WORK REQUEST:
Repeat the records below line by line, exactly, finishing on the line that contains "As mentioned in".

Records excerpted from a collection
_ _ _ _ _

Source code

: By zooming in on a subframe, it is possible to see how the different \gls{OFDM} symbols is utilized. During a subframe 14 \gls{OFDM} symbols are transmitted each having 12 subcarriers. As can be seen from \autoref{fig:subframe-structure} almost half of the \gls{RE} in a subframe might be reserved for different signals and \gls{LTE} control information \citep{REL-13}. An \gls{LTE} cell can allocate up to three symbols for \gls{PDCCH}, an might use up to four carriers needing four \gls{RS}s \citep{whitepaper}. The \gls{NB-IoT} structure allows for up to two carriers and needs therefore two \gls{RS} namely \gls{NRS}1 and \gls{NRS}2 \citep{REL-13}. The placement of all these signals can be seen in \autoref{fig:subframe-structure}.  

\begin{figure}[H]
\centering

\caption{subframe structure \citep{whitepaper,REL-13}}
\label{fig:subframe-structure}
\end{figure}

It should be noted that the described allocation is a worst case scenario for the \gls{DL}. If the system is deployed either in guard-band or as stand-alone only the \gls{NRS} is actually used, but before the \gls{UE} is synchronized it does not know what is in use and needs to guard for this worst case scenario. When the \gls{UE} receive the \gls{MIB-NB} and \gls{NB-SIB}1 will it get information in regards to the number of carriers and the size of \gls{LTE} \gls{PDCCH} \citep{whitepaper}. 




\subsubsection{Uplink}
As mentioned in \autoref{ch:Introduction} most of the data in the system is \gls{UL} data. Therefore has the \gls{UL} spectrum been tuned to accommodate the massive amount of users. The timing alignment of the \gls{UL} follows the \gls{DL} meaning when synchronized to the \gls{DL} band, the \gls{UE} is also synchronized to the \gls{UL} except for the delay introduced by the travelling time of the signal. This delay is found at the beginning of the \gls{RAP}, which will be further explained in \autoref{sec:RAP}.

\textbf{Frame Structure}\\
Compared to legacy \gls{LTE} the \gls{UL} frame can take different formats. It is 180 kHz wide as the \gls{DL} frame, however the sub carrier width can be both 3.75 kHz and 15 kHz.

_ _ _ _ _

PROBLEM SOLUTION:
Source code

: By zooming in on a subframe, it is possible to see how the different \gls{OFDM} symbols is utilized. During a subframe 14 \gls{OFDM} symbols are transmitted each having 12 subcarriers. As can be seen from \autoref{fig:subframe-structure} almost half of the \gls{RE} in a subframe might be reserved for different signals and \gls{LTE} control information \citep{REL-13}. An \gls{LTE} cell can allocate up to three symbols for \gls{PDCCH}, an might use up to four carriers needing four \gls{RS}s \citep{whitepaper}. The \gls{NB-IoT} structure allows for up to two carriers and needs therefore two \gls{RS} namely \gls{NRS}1 and \gls{NRS}2 \citep{REL-13}. The placement of all these signals can be seen in \autoref{fig:subframe-structure}.  

\begin{figure}[H]
\centering

\caption{subframe structure \citep{whitepaper,REL-13}}
\label{fig:subframe-structure}
\end{figure}

It should be noted that the described allocation is a worst case scenario for the \gls{DL}. If the system is deployed either in guard-band or as stand-alone only the \gls{NRS} is actually used, but before the \gls{UE} is synchronized it does not know what is in use and needs to guard for this worst case scenario. When the \gls{UE} receive the \gls{MIB-NB} and \gls{NB-SIB}1 will it get information in regards to the number of carriers and the size of \gls{LTE} \gls{PDCCH} \citep{whitepaper}. 




\subsubsection{Uplink}
As mentioned in \autoref{ch:Introduction} most of the data in the system is \gls{UL} data. Therefore has the \gls{UL} spectrum been tuned to accommodate the massive amount of users. The timing alignment of the \gls{UL} follows the \gls{DL} meaning when synchronized to the \gls{DL} band, the \gls{UE} is also synchronized to the \gls{UL} except for the delay introduced by the travelling time of the signal. This delay is found at the beginning of the \gls{RAP}, which will be further explained in \autoref{sec:RAP}.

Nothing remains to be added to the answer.